Via BBTF (great video linked, too), Frank Deford gets all nostalgic about Roger Maris‘s record:
In 1961 the American League schedule was lengthened by eight games to 162, and it was about this time that summer that the commissioner –– of whom it was once written, “An empty cab drove up to the curb and Ford Frick got out” –– declared that even if some player broke Babe Ruth‘s record of 60 home runs, it would not count if he needed more games than Ruth had had.
So, when Roger Maris hit his 61st in the last game of the longer season, the distinction did not displace Ruth in the record books but was merely listed along with The Babe’s lesser number.
This all became moot in 1998 when Mark McGwire hit his 62nd homer, there to be graciously greeted by Maris’ family survivors –– and, of course, Sammy Sosa then three times topped Maris, and Barry Bonds hit 73 in 2001.

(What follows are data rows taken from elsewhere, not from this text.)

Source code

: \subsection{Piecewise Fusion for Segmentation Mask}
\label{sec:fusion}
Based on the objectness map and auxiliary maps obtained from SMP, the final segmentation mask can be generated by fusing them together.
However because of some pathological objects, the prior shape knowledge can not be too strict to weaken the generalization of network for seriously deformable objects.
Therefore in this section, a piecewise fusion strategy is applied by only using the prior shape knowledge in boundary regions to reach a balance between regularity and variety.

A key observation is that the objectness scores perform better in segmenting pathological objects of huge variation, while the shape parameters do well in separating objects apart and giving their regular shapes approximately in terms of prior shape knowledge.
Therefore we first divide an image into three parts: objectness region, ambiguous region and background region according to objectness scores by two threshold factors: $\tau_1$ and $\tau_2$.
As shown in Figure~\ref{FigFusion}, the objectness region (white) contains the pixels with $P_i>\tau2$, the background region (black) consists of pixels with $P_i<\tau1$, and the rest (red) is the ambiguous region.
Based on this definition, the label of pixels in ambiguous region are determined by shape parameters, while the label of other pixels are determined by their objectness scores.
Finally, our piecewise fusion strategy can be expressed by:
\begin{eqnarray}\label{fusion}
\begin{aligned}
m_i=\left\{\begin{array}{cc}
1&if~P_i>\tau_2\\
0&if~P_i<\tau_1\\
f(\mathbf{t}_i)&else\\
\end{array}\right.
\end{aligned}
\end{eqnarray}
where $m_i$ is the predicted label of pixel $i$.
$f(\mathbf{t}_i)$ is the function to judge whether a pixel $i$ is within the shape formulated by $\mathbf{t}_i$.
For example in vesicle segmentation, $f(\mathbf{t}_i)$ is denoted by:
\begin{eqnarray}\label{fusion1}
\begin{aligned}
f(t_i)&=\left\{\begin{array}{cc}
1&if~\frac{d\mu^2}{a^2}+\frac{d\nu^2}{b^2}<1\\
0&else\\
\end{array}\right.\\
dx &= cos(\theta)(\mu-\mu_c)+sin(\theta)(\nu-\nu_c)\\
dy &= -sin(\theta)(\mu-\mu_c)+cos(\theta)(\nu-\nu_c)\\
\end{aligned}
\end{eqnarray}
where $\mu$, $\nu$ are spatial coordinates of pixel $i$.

Subsequently, McGwire admitted to using performance enhancing drugs, and the only people who don’t assume the same of Bonds and Sosa also believe that Neil Armstrong’s moon landing was a hoax and that Ford Frick was a wise man.

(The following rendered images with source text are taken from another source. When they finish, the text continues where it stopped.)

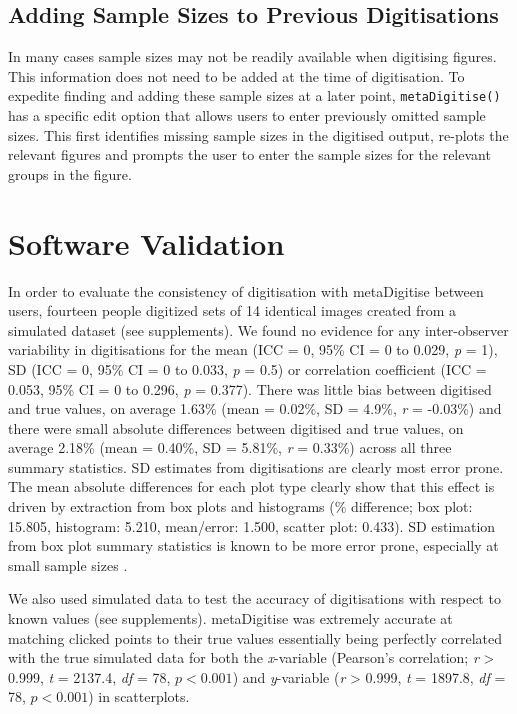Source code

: \documentclass[12pt]{article}
\newcommand{\fct}[1]{\texttt{#1()}}
\newcommand{\pkg}[1]{{\fontseries{b}\selectfont #1}}
\begin{document}
\subsection{Adding Sample Sizes to Previous Digitisations}
In many cases sample sizes may not be readily available when digitising figures. This information does not need to be added at the time of digitisation. To expedite finding and adding these sample sizes at a later point, \fct{metaDigitise} has a specific edit option that allows users to enter previously omitted sample sizes. This first identifies missing sample sizes in the digitised output, re-plots the relevant figures and prompts the user to enter the sample sizes for the relevant groups in the figure. 





\section{Software Validation}
In order to evaluate the consistency of digitisation with \pkg{metaDigitise} between users, fourteen people digitized sets of 14 identical images created from a simulated dataset (see supplements). We found no evidence for any inter-observer variability in digitisations for the mean (ICC = 0, 95\% CI = 0 to 0.029, \textit{p} = 1), SD (ICC = 0, 95\% CI = 0 to 0.033, \textit{p} = 0.5) or correlation coefficient (ICC = 0.053, 95\% CI = 0 to 0.296, \textit{p} = 0.377). There was little bias between digitised and true values, on average 1.63\% (mean = 0.02\%, SD = 4.9\%, \textit{r} = -0.03\%) and there were small absolute differences between digitised and true values, on average 2.18\% (mean = 0.40\%, SD = 5.81\%, \textit{r} = 0.33\%) across all three summary statistics. SD estimates from digitisations are clearly most error prone. The mean absolute differences for each plot type clearly show that this effect is driven by extraction from box plots and histograms (\% difference; box plot: 15.805, histogram: 5.210, mean/error: 1.500, scatter plot: 0.433). SD estimation from box plot summary statistics is known to be more error prone, especially at small sample sizes \citep{Wan2014}. 

We also used simulated data to test the accuracy of digitisations with respect to known values (see supplements). \pkg{metaDigitise} was extremely accurate at matching clicked points to their true values essentially being perfectly correlated with the true simulated data for both the \textit{x}-variable (Pearson's correlation; \textit{r} > 0.999, \textit{t} = 2137.4, \textit{df} = 78, $p < 0.001$) and \textit{y}-variable (\textit{r} > 0.999, \textit{t} = 1897.8, \textit{df} = 78, $p < 0.001$) in scatterplots.
\end{document}
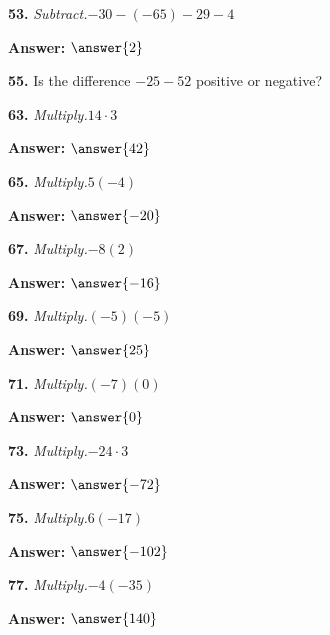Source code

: \documentclass{ximera}
\begin{document}
\begin{problem}
\textbf{53.} \emph{Subtract.}\quad $-30 - (-65) - 29 - 4$

\textbf{Answer:} $\answer{2}$
\end{problem}

\begin{problem}
\textbf{55.} Is the difference $-25 - 52$ positive or negative?

\begin{multipleChoice}
\end{multipleChoice}
\end{problem}

\begin{problem}
\textbf{63.} \emph{Multiply.}\quad $14 \cdot 3$

\textbf{Answer:} $\answer{42}$
\end{problem}

\begin{problem}
\textbf{65.} \emph{Multiply.}\quad $5(-4)$

\textbf{Answer:} $\answer{-20}$
\end{problem}

\begin{problem}
\textbf{67.} \emph{Multiply.}\quad $-8(2)$

\textbf{Answer:} $\answer{-16}$
\end{problem}

\begin{problem}
\textbf{69.} \emph{Multiply.}\quad $(-5)(-5)$

\textbf{Answer:} $\answer{25}$
\end{problem}

\begin{problem}
\textbf{71.} \emph{Multiply.}\quad $(-7)(0)$

\textbf{Answer:} $\answer{0}$
\end{problem}

\begin{problem}
\textbf{73.} \emph{Multiply.}\quad $-24 \cdot 3$

\textbf{Answer:} $\answer{-72}$
\end{problem}

\begin{problem}
\textbf{75.} \emph{Multiply.}\quad $6(-17)$

\textbf{Answer:} $\answer{-102}$
\end{problem}

\begin{problem}
\textbf{77.} \emph{Multiply.}\quad $-4(-35)$

\textbf{Answer:} $\answer{140}$
\end{problem}
\end{document}
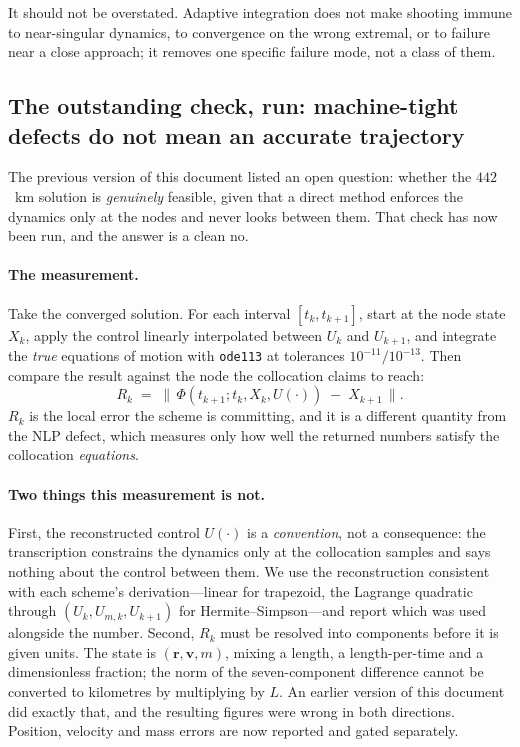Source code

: \documentclass[11pt]{article}
\newcommand{\vecr}{\mathbf{r}}
\newcommand{\vecv}{\mathbf{v}}
\newcommand{\code}[1]{\texttt{#1}}
\begin{document}
It should not be overstated. Adaptive integration does not make shooting immune
to near-singular dynamics, to convergence on the wrong extremal, or to failure
near a close approach; it removes one specific failure mode, not a class of
them.

\subsection{The outstanding check, run: machine-tight defects do not mean an
accurate trajectory}
\label{sec:contres}

The previous version of this document listed an open question: whether the
$442$~km solution is \emph{genuinely} feasible, given that a direct method
enforces the dynamics only at the nodes and never looks between them. That
check has now been run, and the answer is a clean no.

\paragraph{The measurement.} Take the converged solution. For each interval
$[t_k, t_{k+1}]$, start at the node state $X_k$, apply the control linearly
interpolated between $U_k$ and $U_{k+1}$, and integrate the \emph{true}
equations of motion with \code{ode113} at tolerances $10^{-11}/10^{-13}$. Then
compare the result against the node the collocation claims to reach:
\[
  R_k \;=\; \bigl\lVert\, \Phi(t_{k+1}; t_k, X_k, U(\cdot))
                          \;-\; X_{k+1} \,\bigr\rVert .
\]
$R_k$ is the local error the scheme is committing, and it is a different
quantity from the NLP defect, which measures only how well the returned numbers
satisfy the collocation \emph{equations}.

\paragraph{Two things this measurement is not.} First, the reconstructed control
$U(\cdot)$ is a \emph{convention}, not a consequence: the transcription
constrains the dynamics only at the collocation samples and says nothing about
the control between them. We use the reconstruction consistent with each
scheme's derivation---linear for trapezoid, the Lagrange quadratic through
$(U_k, U_{m,k}, U_{k+1})$ for Hermite--Simpson---and report which was used
alongside the number. Second, $R_k$ must be resolved into components before it
is given units. The state is $(\vecr, \vecv, m)$, mixing a length, a
length-per-time and a dimensionless fraction; the norm of the seven-component
difference cannot be converted to kilometres by multiplying by $L$. An earlier
version of this document did exactly that, and the resulting figures were wrong
in both directions. Position, velocity and mass errors are now reported and
gated separately.
\end{document}
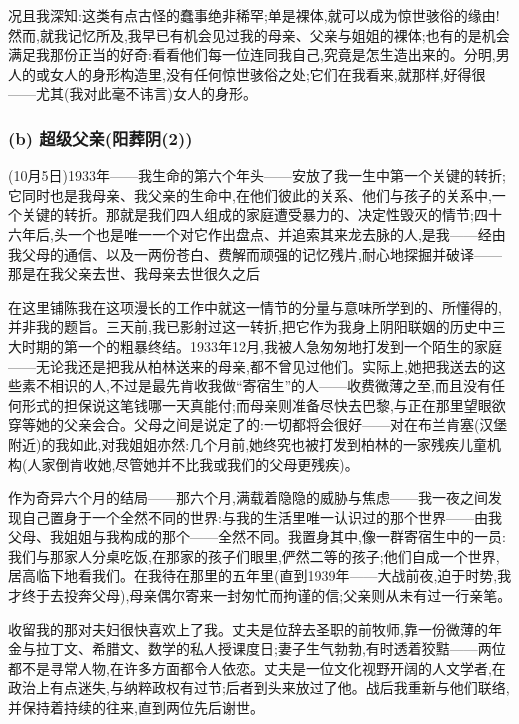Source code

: \dmark{}况且我深知:这类有点古怪的蠢事绝非稀罕;单是裸体,就可以成为惊世骇俗的缘由!然而,就我记忆所及,我早已有机会见过我的母亲、父亲与姐姐的裸体;也有的是机会满足我那份正当的好奇:看看他们每一位连同我自己,究竟是怎生造出来的。分明,男人的或女人的身形构造里,没有任何惊世骇俗之处;它们在我看来,就那样,好得很——尤其(我对此毫不讳言)女人的身形。

\subsubsection*{(b) 超级父亲(阳葬阴(2))}
\label{ch18:local:h8}

\label{ch18:local:n6}

(10月5日)1933年——我生命的第六个年头——安放了我一生中第一个关键的转折;它同时也是我母亲、我父亲的生命中,在他们彼此的关系、他们与孩子的关系中,一个关键的转折。那就是我们四人组成的家庭遭受暴力的、决定性毁灭的情节;四十六年后,头一个也是唯一一个对它作出盘点、并追索其来龙去脉的人,是我——经由我父母的通信、以及一两份苍白、费解而顽强的记忆残片,耐心地探掘并破译——那是在我父亲去世、我母亲去世很久之后

在这里铺陈我在这项漫长的工作中就这一情节的分量与意味所学到的、所懂得的,并非我的题旨。三天前,我已影射过这一转折,把它作为我身上阴阳联姻的历史中三大时期的第一个的粗暴终结。1933年12月,我被人急匆匆地打发到一个陌生的家庭——无论我还是把我从柏林送来的母亲,都不曾见过他们。实际上,她把我送去的这些素不相识的人,不过是最先肯收我做“寄宿生”的人——收费微薄之至,而且没有任何形式的担保说这笔钱哪一天真能付;而母亲则准备尽快去巴黎,与正在那里望眼欲穿等她的父亲会合。\dmark{}父母之间是说定了的:一切都将会很好——对在布兰肯塞(汉堡附近)的我如此,对我姐姐亦然:几个月前,她终究也被打发到柏林的一家残疾儿童机构(人家倒肯收她,尽管她并不比我或我们的父母更残疾)。

作为奇异六个月的结局——那六个月,满载着隐隐的威胁与焦虑——我一夜之间发现自己置身于一个全然不同的世界:与我的生活里唯一认识过的那个世界——由我父母、我姐姐与我构成的那个——全然不同。我置身其中,像一群寄宿生中的一员:我们与那家人分桌吃饭,在那家的孩子们眼里,俨然二等的孩子;他们自成一个世界,居高临下地看我们。在我待在那里的五年里(直到1939年——大战前夜,迫于时势,我才终于去投奔父母),母亲偶尔寄来一封匆忙而拘谨的信;父亲则从未有过一行亲笔。

收留我的那对夫妇很快喜欢上了我。丈夫是位辞去圣职的前牧师,靠一份微薄的年金与拉丁文、希腊文、数学的私人授课度日;妻子生气勃勃,有时透着狡黠——两位都不是寻常人物,在许多方面都令人依恋。丈夫是一位文化视野开阔的人文学者,在政治上有点迷失,与纳粹政权有过节;后者到头来放过了他。战后我重新与他们联络,并保持着持续的往来,直到两位先后谢世。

I find this amusing. Deford rips Frick for think Maris’s record was illegitimate. At the time, I believe, Frick was probably in the mainstream. People looked at Maris’s record the same way we now look at the records set by McGwire and Bonds:
But most fans supported the edict, as did the columnist Dick Young of the Daily News on Aug. 22:
[Frick’s] seems to be the realistic approach. Just as there is a difference between the 100-yard dash record and 100-meters, so is there a difference between a home run race over the 154 and 162-game distances. . . . What Maris seems to overlook is that the Commissioner’s deadline has been set for the benefit of Maris and Mantle, just as much as it has built a protective wall around Ruth’s record. It will spare the M & M boys from charges of being ”cheese champs.”
People like Deford protect Maris the same way Frick tried to protect Ruth. I hope I’m alive in 30 years when someone is approaching 75 homers and people are trying to protect Barry Bonds’s record.
As a side note, I finally looked up Maris’s home runs by park that year:
| ParkName |
PA |
HR |
HRPct |
| Cleveland Stadium |
41 |
5 |
12.2 |
| Comiskey Park I |
41 |
5 |
12.2 |
| Tiger Stadium |
42 |
5 |
11.9 |
| Griffith Stadium |
40 |
4 |
10.0 |
| Municipal Stadium |
42 |
4 |
9.5 |
| Fenway Park |
43 |
4 |
9.3 |
| Yankee Stadium |
325 |
30 |
9.2 |
| Wrigley Field, LA |
41 |
2 |
4.9 |
| Metropolitan Stadium |
41 |
1 |
2.4 |
| Memorial Stadium |
42 |
1 |
2.4 |
A big reason home runs were up in that expansion season was that the two new ballparks, Wrigley Field in LA and Metropolitan Stadium in Minnesota were good home run parks. As you can see, however, they did not help Maris. If they had, Roger might have passed Ruth before the 154 game mark.